Congo: i missionari denunciano nuove minacce per la stabilità del Kivu
Allarme e preoccupazione per l’instabilità nel nord e sud Kivu vengono espresse da
fonti missionarie presenti nelle martoriate regioni orientali della Repubblica Democratica
del Congo. Un missionario da Bukavu (che per ragioni di sicurezza desidera non essere
citato), ha detto all'agenzia Fides che nella regione si colgono segnali “non rassicuranti”.

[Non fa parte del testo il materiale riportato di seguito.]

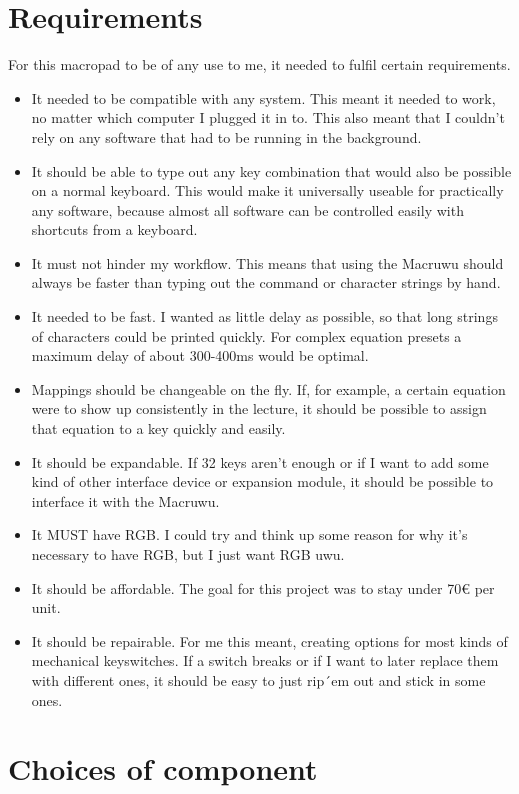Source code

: \documentclass[english, 12pt]{scrartcl}
\begin{document}
	\section{Requirements}
	For this macropad to be of any use to me, it needed to fulfil certain requirements.
	\begin{itemize}
		\item It needed to be compatible with any system. This meant it needed to work, no matter which computer I plugged it in to. This also meant that I couldn't rely on any software that had to be running in the background.
		\item It should be able to type out any key combination that would also be possible on a normal keyboard. This would make it universally useable for practically any software, because almost all software can be controlled easily with shortcuts from a keyboard.
		\item It must not hinder my workflow. This means that using the Macruwu should always be faster than typing out the command or character strings by hand.
		\item It needed to be fast. I wanted as little delay as possible, so that long strings of characters could be printed quickly. For complex equation presets a maximum delay of about 300-400ms would be optimal.
		\item Mappings should be changeable on the fly. If, for example, a certain equation were to show up consistently in the lecture, it should be possible to assign that equation to a key quickly and easily.
		\item It should be expandable. If 32 keys aren't enough or if I want to add some kind of other interface device or expansion module, it should be possible to interface it with the Macruwu.
		\item It MUST have RGB. I could try and think up some reason for why it's necessary to have RGB, but I just want RGB uwu.
		\item It should be affordable. The goal for this project was to stay under 70€ per unit.
		\item It should be repairable. For me this meant, creating options for most kinds of mechanical keyswitches. If a switch breaks or if I want to later replace them with different ones, it should be easy to just rip´em out and stick in some ones.
	\end{itemize}
	\newpage
	\section{Choices of component}
\end{document}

Nel nord Kivu, nell’area di Lubero, la popolazione è addolorata per l’uccisione di
don Christian Mbusa Bakulene. Gli abitanti dell’area accusano i soldati delle Forze
armate congolesi (molti dei quali sono ex ribelli del Congresso Nazionale per la Difesa
del Popolo) di depredare i civili. “Anche nel sud Kivu, nei scorsi giorni vi sono
state proteste della popolazione contro il proseguimento dell’operazione “Amani Leo”,
condotta dall’esercito congolese e da quello rwandese contro le Forze Democratiche
di Liberazione del Rwanda” dice il missionario. Secondo fonti di stampa, nel Kivu
si starebbero concentrando alcuni gruppi che si oppongono sia al governo del Rwanda
che a quello del Burundi, che hanno costituito un’alleanza informale. Per contrastare
questi movimenti, di recente si è tenuta a Bujumbura, capitale del Burundi, una riunione
dei capi delle intelligence della Repubblica Democratica del Congo, del Rwanda e del
Burundi. Gli osservatori locali hanno sottolineato la significativa assenza di un
rappresentante dell’intelligence dell’Uganda, a conferma di un raffreddamento dei
rapporti tra Kigali e Kampala. L’incontro di Bujumbura potrebbe significare un’intensificazione
delle attività militari nel Kivu, come conferma la fonte di Fides: “Sono in crescita
le voci su una nuova operazione militare congiunta tra l’esercito congolese e quello
rwandese nell’area”. Il Kivu è ricco di risorse naturali che sono indispensabili
alle economie più avanzate. Tra queste vi è pure il metano che si trova al di sotto
del lago Kivu. Questa risorsa costituisce però una grave minaccia ambientale, perché
si teme che possa provocare un rilascio violento di anidride carbonica 300 volte più
importante di quella verificatasi il 21 agosto 1986 al di sotto del lago Nysos, in
Camerun, che provocò 1.800 morti per asfissia. Vi sono dei progetti per estrarre il
metano dal fondo del lago, per ora rimasti non attuati. “La popolazione è poco informata
di questo rischio. D’altronde ha altro a cui pensare e le autorità non fanno nulla
per avvertirla. Le manifestazioni dell’ecosistema, in fondo, sono lo specchio di quello
che l’uomo sta provocando in questa regione” conclude il missionario. (M.G.)